-- Task prompt --
Each line in the material below, starting at the one with "### BSM Data Flow 2 (Offloaded Files)" and ending at the one with "the OdeRawEncodedBSMJson topic", is to be reproduced exactly; no picture is to be copied.

-- Available records --

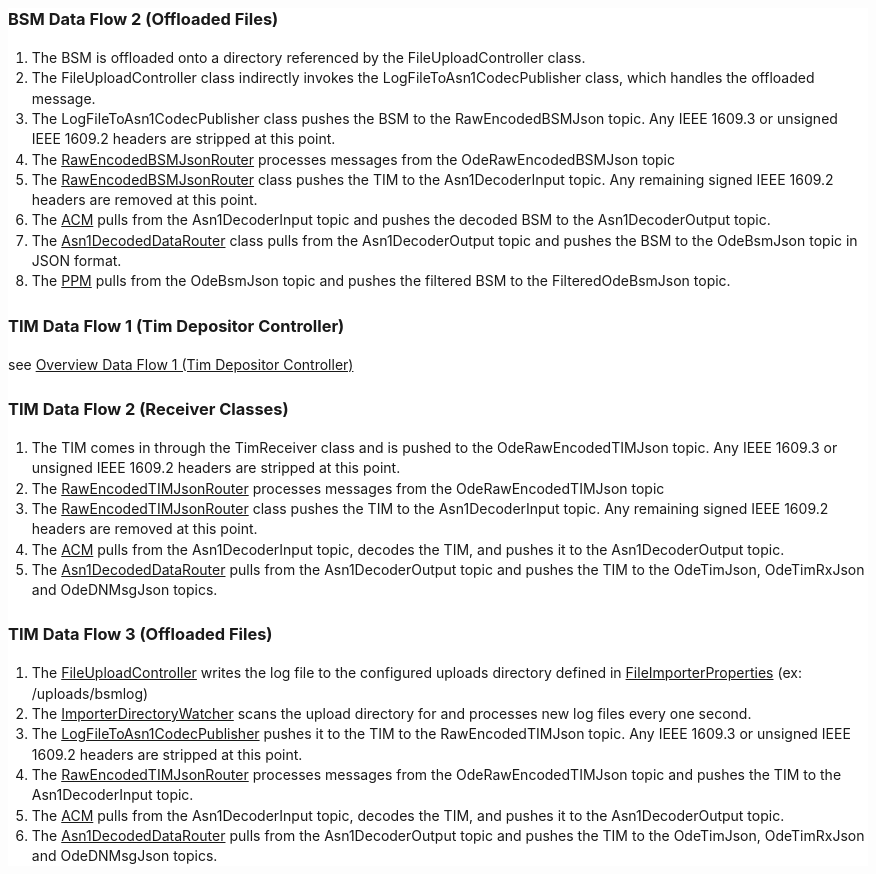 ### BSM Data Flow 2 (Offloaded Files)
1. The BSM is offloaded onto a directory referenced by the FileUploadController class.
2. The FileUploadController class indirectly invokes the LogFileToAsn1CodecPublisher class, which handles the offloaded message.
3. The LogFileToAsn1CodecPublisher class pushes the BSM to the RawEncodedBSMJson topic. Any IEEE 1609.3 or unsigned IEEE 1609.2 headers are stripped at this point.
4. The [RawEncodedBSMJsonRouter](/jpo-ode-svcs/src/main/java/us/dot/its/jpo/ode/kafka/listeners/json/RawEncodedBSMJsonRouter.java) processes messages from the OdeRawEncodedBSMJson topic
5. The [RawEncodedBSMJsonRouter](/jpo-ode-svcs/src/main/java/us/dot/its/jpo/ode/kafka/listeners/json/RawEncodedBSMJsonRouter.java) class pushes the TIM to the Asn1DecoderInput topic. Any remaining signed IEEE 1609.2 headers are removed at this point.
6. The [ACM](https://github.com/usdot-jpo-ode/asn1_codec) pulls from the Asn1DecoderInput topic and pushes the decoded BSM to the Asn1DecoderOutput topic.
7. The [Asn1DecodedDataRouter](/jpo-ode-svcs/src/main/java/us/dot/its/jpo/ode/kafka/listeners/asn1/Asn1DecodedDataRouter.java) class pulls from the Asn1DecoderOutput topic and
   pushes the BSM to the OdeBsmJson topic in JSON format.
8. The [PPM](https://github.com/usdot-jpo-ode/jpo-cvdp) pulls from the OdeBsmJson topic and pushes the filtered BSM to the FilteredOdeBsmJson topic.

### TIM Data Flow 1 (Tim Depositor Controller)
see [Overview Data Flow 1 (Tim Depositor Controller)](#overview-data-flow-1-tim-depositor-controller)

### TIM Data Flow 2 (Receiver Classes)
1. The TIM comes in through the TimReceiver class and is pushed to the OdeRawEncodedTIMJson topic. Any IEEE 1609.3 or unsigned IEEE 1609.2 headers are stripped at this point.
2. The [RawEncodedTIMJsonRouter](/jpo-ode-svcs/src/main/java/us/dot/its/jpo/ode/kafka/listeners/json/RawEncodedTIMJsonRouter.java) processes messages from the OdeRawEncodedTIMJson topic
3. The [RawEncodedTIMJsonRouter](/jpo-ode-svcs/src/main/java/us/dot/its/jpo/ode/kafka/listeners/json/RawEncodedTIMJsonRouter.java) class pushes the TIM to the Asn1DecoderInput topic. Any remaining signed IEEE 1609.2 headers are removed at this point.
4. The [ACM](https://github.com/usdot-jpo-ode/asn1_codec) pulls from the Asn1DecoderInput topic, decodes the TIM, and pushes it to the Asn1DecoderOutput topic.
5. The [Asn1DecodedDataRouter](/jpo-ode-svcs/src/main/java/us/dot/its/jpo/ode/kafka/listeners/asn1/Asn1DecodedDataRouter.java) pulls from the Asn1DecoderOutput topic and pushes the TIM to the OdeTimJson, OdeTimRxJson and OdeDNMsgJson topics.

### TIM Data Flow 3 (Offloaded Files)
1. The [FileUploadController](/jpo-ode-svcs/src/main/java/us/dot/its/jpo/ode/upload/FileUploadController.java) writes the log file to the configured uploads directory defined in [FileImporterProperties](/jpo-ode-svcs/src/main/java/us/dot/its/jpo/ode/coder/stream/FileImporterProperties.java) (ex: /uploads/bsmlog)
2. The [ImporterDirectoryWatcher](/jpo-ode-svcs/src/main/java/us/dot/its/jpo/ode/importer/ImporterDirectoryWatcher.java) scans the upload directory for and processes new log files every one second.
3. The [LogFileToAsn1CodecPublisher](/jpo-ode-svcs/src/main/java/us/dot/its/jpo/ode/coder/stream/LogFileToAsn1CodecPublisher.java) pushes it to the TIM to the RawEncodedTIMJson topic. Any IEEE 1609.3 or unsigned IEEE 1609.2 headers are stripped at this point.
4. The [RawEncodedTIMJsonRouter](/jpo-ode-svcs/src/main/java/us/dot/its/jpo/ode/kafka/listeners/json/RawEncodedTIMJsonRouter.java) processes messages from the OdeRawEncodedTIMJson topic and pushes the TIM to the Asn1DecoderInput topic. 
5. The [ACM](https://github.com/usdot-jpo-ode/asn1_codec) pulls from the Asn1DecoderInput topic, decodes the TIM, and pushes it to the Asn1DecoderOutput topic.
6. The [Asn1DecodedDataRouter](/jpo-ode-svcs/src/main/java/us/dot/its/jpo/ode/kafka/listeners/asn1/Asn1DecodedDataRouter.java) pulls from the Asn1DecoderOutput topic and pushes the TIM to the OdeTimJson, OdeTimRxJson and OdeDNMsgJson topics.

...

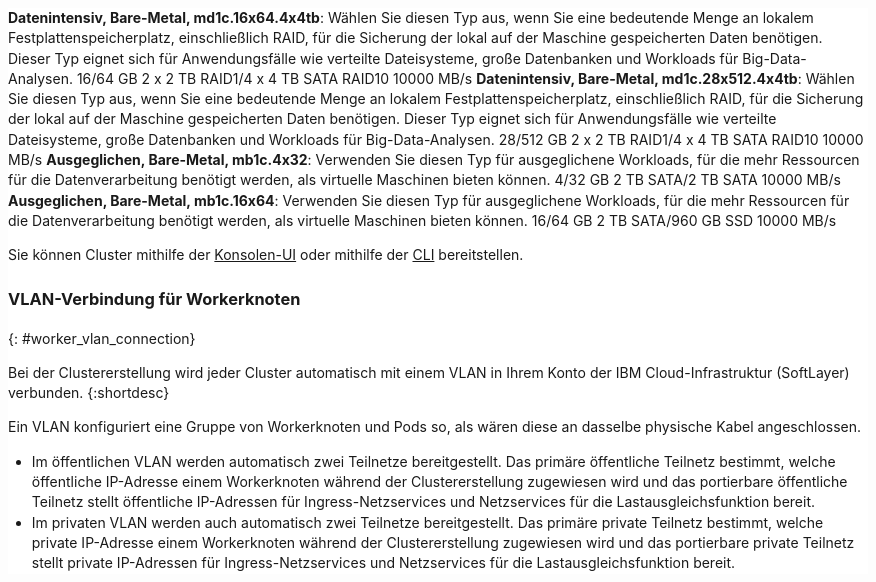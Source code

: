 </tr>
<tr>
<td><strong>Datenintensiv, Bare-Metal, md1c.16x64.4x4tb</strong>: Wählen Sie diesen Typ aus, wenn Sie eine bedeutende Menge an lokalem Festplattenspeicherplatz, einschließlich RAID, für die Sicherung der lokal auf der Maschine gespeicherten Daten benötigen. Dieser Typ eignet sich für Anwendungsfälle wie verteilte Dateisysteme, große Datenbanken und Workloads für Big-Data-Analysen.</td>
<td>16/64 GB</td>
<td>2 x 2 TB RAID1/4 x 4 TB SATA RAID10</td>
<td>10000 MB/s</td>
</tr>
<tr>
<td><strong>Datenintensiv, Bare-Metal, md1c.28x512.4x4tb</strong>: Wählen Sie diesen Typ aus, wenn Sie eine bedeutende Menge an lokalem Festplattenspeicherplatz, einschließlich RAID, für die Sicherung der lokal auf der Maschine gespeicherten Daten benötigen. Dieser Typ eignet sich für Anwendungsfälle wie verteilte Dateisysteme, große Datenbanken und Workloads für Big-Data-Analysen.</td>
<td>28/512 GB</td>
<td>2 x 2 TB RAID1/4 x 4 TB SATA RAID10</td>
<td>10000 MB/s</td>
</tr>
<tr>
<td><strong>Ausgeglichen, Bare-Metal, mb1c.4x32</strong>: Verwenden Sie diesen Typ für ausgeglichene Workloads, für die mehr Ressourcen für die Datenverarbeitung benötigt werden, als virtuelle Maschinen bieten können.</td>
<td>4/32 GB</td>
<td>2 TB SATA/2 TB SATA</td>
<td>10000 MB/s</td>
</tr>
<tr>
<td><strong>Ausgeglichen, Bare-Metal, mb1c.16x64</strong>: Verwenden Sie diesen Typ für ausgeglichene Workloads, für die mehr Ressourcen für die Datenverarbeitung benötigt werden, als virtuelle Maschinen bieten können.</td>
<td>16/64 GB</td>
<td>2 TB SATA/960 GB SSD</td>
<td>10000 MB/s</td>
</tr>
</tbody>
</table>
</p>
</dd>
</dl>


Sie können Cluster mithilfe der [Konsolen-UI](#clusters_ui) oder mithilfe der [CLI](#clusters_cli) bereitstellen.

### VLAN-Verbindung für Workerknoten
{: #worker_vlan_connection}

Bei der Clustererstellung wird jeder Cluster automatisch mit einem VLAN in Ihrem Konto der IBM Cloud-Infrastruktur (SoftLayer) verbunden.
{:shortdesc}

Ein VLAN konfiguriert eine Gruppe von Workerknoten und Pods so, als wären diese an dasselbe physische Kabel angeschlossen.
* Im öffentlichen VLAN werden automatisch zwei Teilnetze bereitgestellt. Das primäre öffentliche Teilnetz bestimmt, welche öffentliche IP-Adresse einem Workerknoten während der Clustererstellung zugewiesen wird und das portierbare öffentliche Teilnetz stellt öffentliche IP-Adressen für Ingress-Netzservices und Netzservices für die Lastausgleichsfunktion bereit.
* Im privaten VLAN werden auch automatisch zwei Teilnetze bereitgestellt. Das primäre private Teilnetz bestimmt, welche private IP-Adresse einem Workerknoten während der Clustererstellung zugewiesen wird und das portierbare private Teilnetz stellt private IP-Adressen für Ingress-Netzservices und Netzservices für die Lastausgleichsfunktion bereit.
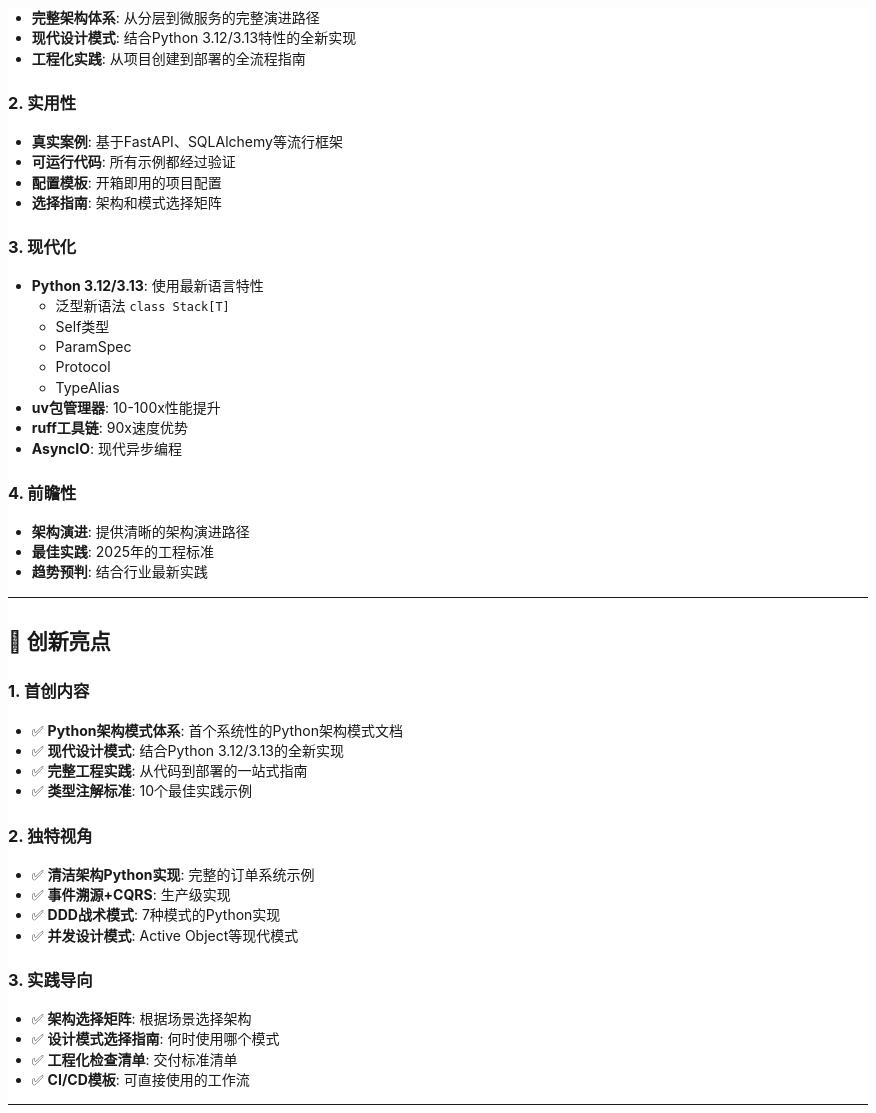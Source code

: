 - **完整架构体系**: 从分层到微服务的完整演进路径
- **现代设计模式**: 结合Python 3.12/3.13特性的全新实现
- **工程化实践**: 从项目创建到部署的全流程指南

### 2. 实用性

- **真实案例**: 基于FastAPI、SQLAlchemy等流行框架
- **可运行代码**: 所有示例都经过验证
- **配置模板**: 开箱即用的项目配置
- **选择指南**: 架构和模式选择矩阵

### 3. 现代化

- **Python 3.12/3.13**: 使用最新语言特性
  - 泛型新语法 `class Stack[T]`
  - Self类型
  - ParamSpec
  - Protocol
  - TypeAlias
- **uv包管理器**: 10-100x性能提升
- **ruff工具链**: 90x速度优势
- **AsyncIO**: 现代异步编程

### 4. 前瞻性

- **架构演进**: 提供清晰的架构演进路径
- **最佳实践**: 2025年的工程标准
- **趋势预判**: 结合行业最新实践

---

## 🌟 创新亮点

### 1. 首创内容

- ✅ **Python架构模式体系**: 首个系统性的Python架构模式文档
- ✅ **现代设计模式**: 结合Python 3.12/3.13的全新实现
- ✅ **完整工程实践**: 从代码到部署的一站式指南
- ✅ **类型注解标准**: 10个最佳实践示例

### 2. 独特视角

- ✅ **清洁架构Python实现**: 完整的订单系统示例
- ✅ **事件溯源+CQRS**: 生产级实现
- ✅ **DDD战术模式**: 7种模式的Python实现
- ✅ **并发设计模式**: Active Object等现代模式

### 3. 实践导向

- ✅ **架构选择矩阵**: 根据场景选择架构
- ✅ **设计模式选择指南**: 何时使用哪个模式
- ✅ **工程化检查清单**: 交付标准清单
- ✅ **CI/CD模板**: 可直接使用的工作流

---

* * *

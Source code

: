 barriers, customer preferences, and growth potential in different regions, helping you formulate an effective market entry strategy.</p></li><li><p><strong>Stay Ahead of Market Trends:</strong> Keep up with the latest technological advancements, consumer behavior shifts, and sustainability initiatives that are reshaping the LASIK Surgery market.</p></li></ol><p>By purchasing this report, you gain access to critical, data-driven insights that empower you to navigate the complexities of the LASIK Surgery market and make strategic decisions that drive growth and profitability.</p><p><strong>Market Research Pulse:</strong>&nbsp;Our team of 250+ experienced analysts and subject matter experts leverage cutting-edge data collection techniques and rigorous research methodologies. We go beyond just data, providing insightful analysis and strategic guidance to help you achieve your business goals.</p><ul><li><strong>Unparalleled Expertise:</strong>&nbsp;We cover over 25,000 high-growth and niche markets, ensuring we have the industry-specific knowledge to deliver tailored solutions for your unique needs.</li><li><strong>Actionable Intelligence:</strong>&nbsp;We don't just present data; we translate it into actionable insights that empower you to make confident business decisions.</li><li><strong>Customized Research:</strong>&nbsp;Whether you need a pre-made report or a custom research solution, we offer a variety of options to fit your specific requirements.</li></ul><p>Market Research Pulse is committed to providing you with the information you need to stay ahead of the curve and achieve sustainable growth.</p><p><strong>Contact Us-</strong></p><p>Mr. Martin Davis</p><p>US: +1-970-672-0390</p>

-- Result of this exercise --
 ### BSM Data Flow 2 (Offloaded Files)
1. The BSM is offloaded onto a directory referenced by the FileUploadController class.
2. The FileUploadController class indirectly invokes the LogFileToAsn1CodecPublisher class, which handles the offloaded message.
3. The LogFileToAsn1CodecPublisher class pushes the BSM to the RawEncodedBSMJson topic. Any IEEE 1609.3 or unsigned IEEE 1609.2 headers are stripped at this point.
4. The [RawEncodedBSMJsonRouter](/jpo-ode-svcs/src/main/java/us/dot/its/jpo/ode/kafka/listeners/json/RawEncodedBSMJsonRouter.java) processes messages from the OdeRawEncodedBSMJson topic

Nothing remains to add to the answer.